== Data listing ==

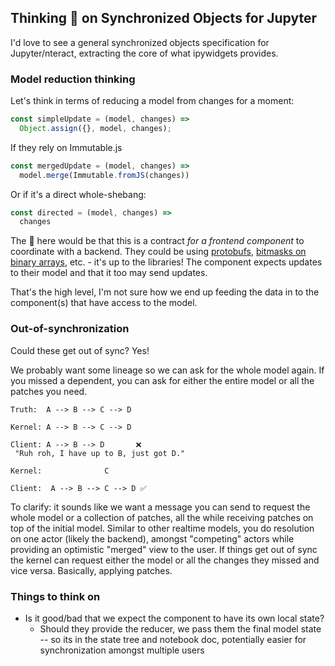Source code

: ## Thinking 🤔 on Synchronized Objects for Jupyter

I'd love to see a general synchronized objects specification for Jupyter/nteract, extracting the core of what ipywidgets provides.

### Model reduction thinking

Let's think in terms of reducing a model from changes for a moment:

```js
const simpleUpdate = (model, changes) => 
  Object.assign({}, model, changes);
```

If they rely on Immutable.js

```js
const mergedUpdate = (model, changes) =>
  model.merge(Immutable.fromJS(changes))
```

Or if it's a direct whole-shebang:

```js
const directed = (model, changes) =>
  changes
```

The :key: here would be that this is a contract _for a frontend component_ to coordinate with a backend. They could be using [protobufs](https://github.com/dcodeIO/protobuf.js/wiki/How-to-read-binary-data-in-the-browser-or-under-node.js%3F), [bitmasks on binary arrays](https://github.com/rgbkrk/bitjet), etc. - it's up to the libraries! The component expects updates to their model and that it too may send updates.

That's the high level, I'm not sure how we end up feeding the data in to the component(s) that have access to the model.

### Out-of-synchronization

Could these get out of sync? Yes!

We probably want some lineage so we can ask for the whole model again. If you missed a dependent, you can ask for either the entire model or all the patches you need.

```
Truth:  A --> B --> C --> D

Kernel: A --> B --> C --> D

Client: A --> B --> D       ❌
 "Ruh roh, I have up to B, just got D."
 
Kernel:              C

Client:  A --> B --> C --> D ✅
```

To clarify: it sounds like we want a message you can send to request the whole model or a collection of patches, all the while receiving patches on top of the initial model. Similar to other realtime models, you do resolution on one actor (likely the backend), amongst "competing" actors while providing an optimistic "merged" view to the user. If things get out of sync the kernel can request either the model or all the changes they missed and vice versa. Basically, applying patches.

### Things to think on

* Is it good/bad that we expect the component to have its own local state?
  * Should they provide the reducer, we pass them the final model state -- so its in the state tree and notebook doc, potentially easier for synchronization amongst multiple users

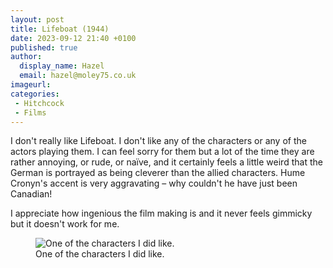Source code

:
 ```yaml
---
layout: post
title: Lifeboat (1944)
date: 2023-09-12 21:40 +0100
published: true
author:
  display_name: Hazel
  email: hazel@moley75.co.uk
imageurl: 
categories:
 - Hitchcock
 - Films
---
```

I don't really like Lifeboat. I don't like any of the characters or any of the actors playing them. I can feel sorry for them but a lot of the time they are rather annoying, or rude, or naïve, and it certainly feels a little weird that the German is portrayed as being cleverer than the allied characters. Hume Cronyn's accent is very aggravating – why couldn't he have just been Canadian!

I appreciate how ingenious the film making is and it never feels gimmicky but it doesn't work for me.

<figure class="caption aligncenter"><img src="https://cdn.hd4.uk/sites/hitchcock.zone/1000/Lifeboat%20(1944)/0623.jpg" class="img-responsive" alt="One of the characters I did like." /><figcaption class="aligncenter">One of the characters I did like.</figcaption></figure>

===

• [Task to complete]: Which lines of the data above contain "backend"? Copy each one.

• [Task solution]:
The :key: here would be that this is a contract _for a frontend component_ to coordinate with a backend. They could be using [protobufs](https://github.com/dcodeIO/protobuf.js/wiki/How-to-read-binary-data-in-the-browser-or-under-node.js%3F), [bitmasks on binary arrays](https://github.com/rgbkrk/bitjet), etc. - it's up to the libraries! The component expects updates to their model and that it too may send updates.
To clarify: it sounds like we want a message you can send to request the whole model or a collection of patches, all the while receiving patches on top of the initial model. Similar to other realtime models, you do resolution on one actor (likely the backend), amongst "competing" actors while providing an optimistic "merged" view to the user. If things get out of sync the kernel can request either the model or all the changes they missed and vice versa. Basically, applying patches.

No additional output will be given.